> _Work request_
Starting at the top of the records below and ending with the line that contains "0.2% | 99.7%", print each line exactly as written, skipping the pictures.

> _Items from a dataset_
/---

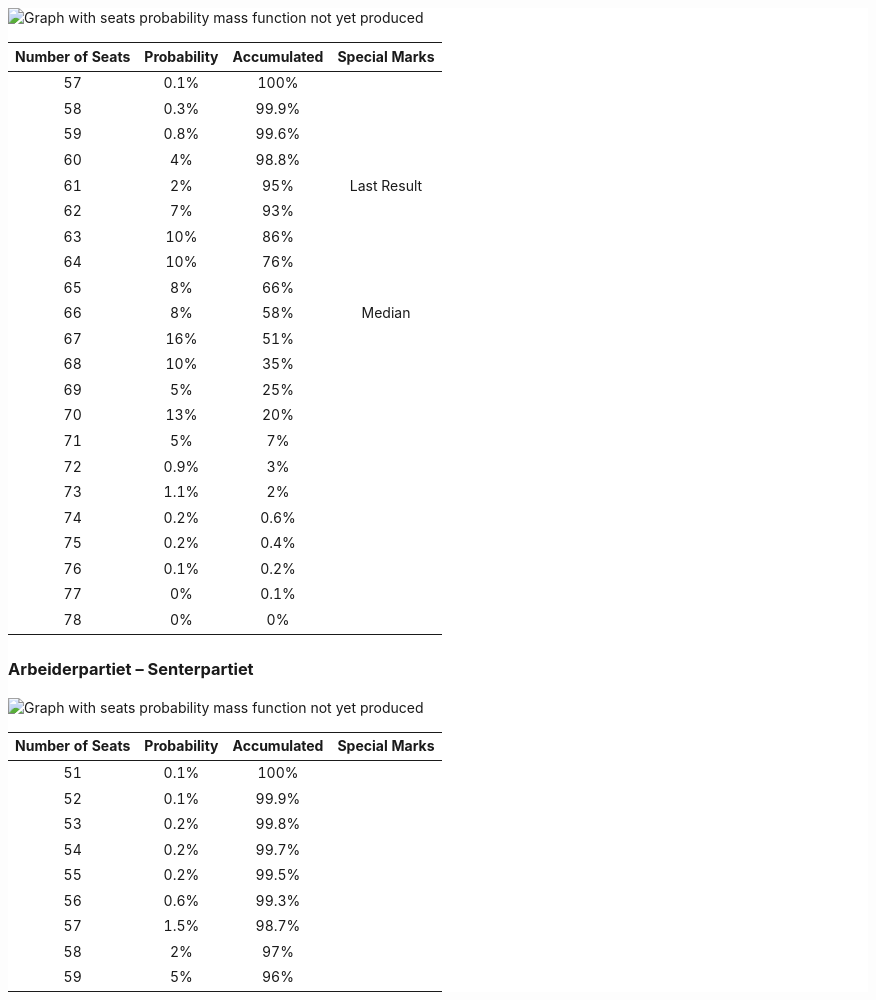 ![Graph with seats probability mass function not yet produced](2025-05-12-ResponsAnalyse-coalitions-seats-pmf-ap–sv.png "Seats Probability Mass Function")

| Number of Seats | Probability | Accumulated | Special Marks |
|:---------------:|:-----------:|:-----------:|:-------------:|
| 57 | 0.1% | 100% |  |
| 58 | 0.3% | 99.9% |  |
| 59 | 0.8% | 99.6% |  |
| 60 | 4% | 98.8% |  |
| 61 | 2% | 95% | Last Result |
| 62 | 7% | 93% |  |
| 63 | 10% | 86% |  |
| 64 | 10% | 76% |  |
| 65 | 8% | 66% |  |
| 66 | 8% | 58% | Median |
| 67 | 16% | 51% |  |
| 68 | 10% | 35% |  |
| 69 | 5% | 25% |  |
| 70 | 13% | 20% |  |
| 71 | 5% | 7% |  |
| 72 | 0.9% | 3% |  |
| 73 | 1.1% | 2% |  |
| 74 | 0.2% | 0.6% |  |
| 75 | 0.2% | 0.4% |  |
| 76 | 0.1% | 0.2% |  |
| 77 | 0% | 0.1% |  |
| 78 | 0% | 0% |  |

### Arbeiderpartiet – Senterpartiet

![Graph with seats probability mass function not yet produced](2025-05-12-ResponsAnalyse-coalitions-seats-pmf-ap–sp.png "Seats Probability Mass Function")

| Number of Seats | Probability | Accumulated | Special Marks |
|:---------------:|:-----------:|:-----------:|:-------------:|
| 51 | 0.1% | 100% |  |
| 52 | 0.1% | 99.9% |  |
| 53 | 0.2% | 99.8% |  |
| 54 | 0.2% | 99.7% |  |
| 55 | 0.2% | 99.5% |  |
| 56 | 0.6% | 99.3% |  |
| 57 | 1.5% | 98.7% |  |
| 58 | 2% | 97% |  |
| 59 | 5% | 96% |  |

\---

> _Answer box_
 ![Graph with seats probability mass function not yet produced](2025-05-12-ResponsAnalyse-coalitions-seats-pmf-ap–sv.png "Seats Probability Mass Function")

| Number of Seats | Probability | Accumulated | Special Marks |
|:---------------:|:-----------:|:-----------:|:-------------:|
| 57 | 0.1% | 100% |  |
| 58 | 0.3% | 99.9% |  |
| 59 | 0.8% | 99.6% |  |
| 60 | 4% | 98.8% |  |
| 61 | 2% | 95% | Last Result |
| 62 | 7% | 93% |  |
| 63 | 10% | 86% |  |
| 64 | 10% | 76% |  |
| 65 | 8% | 66% |  |
| 66 | 8% | 58% | Median |
| 67 | 16% | 51% |  |
| 68 | 10% | 35% |  |
| 69 | 5% | 25% |  |
| 70 | 13% | 20% |  |
| 71 | 5% | 7% |  |
| 72 | 0.9% | 3% |  |
| 73 | 1.1% | 2% |  |
| 74 | 0.2% | 0.6% |  |
| 75 | 0.2% | 0.4% |  |
| 76 | 0.1% | 0.2% |  |
| 77 | 0% | 0.1% |  |
| 78 | 0% | 0% |  |

### Arbeiderpartiet – Senterpartiet

![Graph with seats probability mass function not yet produced](2025-05-12-ResponsAnalyse-coalitions-seats-pmf-ap–sp.png "Seats Probability Mass Function")

| Number of Seats | Probability | Accumulated | Special Marks |
|:---------------:|:-----------:|:-----------:|:-------------:|
| 51 | 0.1% | 100% |  |
| 52 | 0.1% | 99.9% |  |
| 53 | 0.2% | 99.8% |  |
| 54 | 0.2% | 99.7% |  |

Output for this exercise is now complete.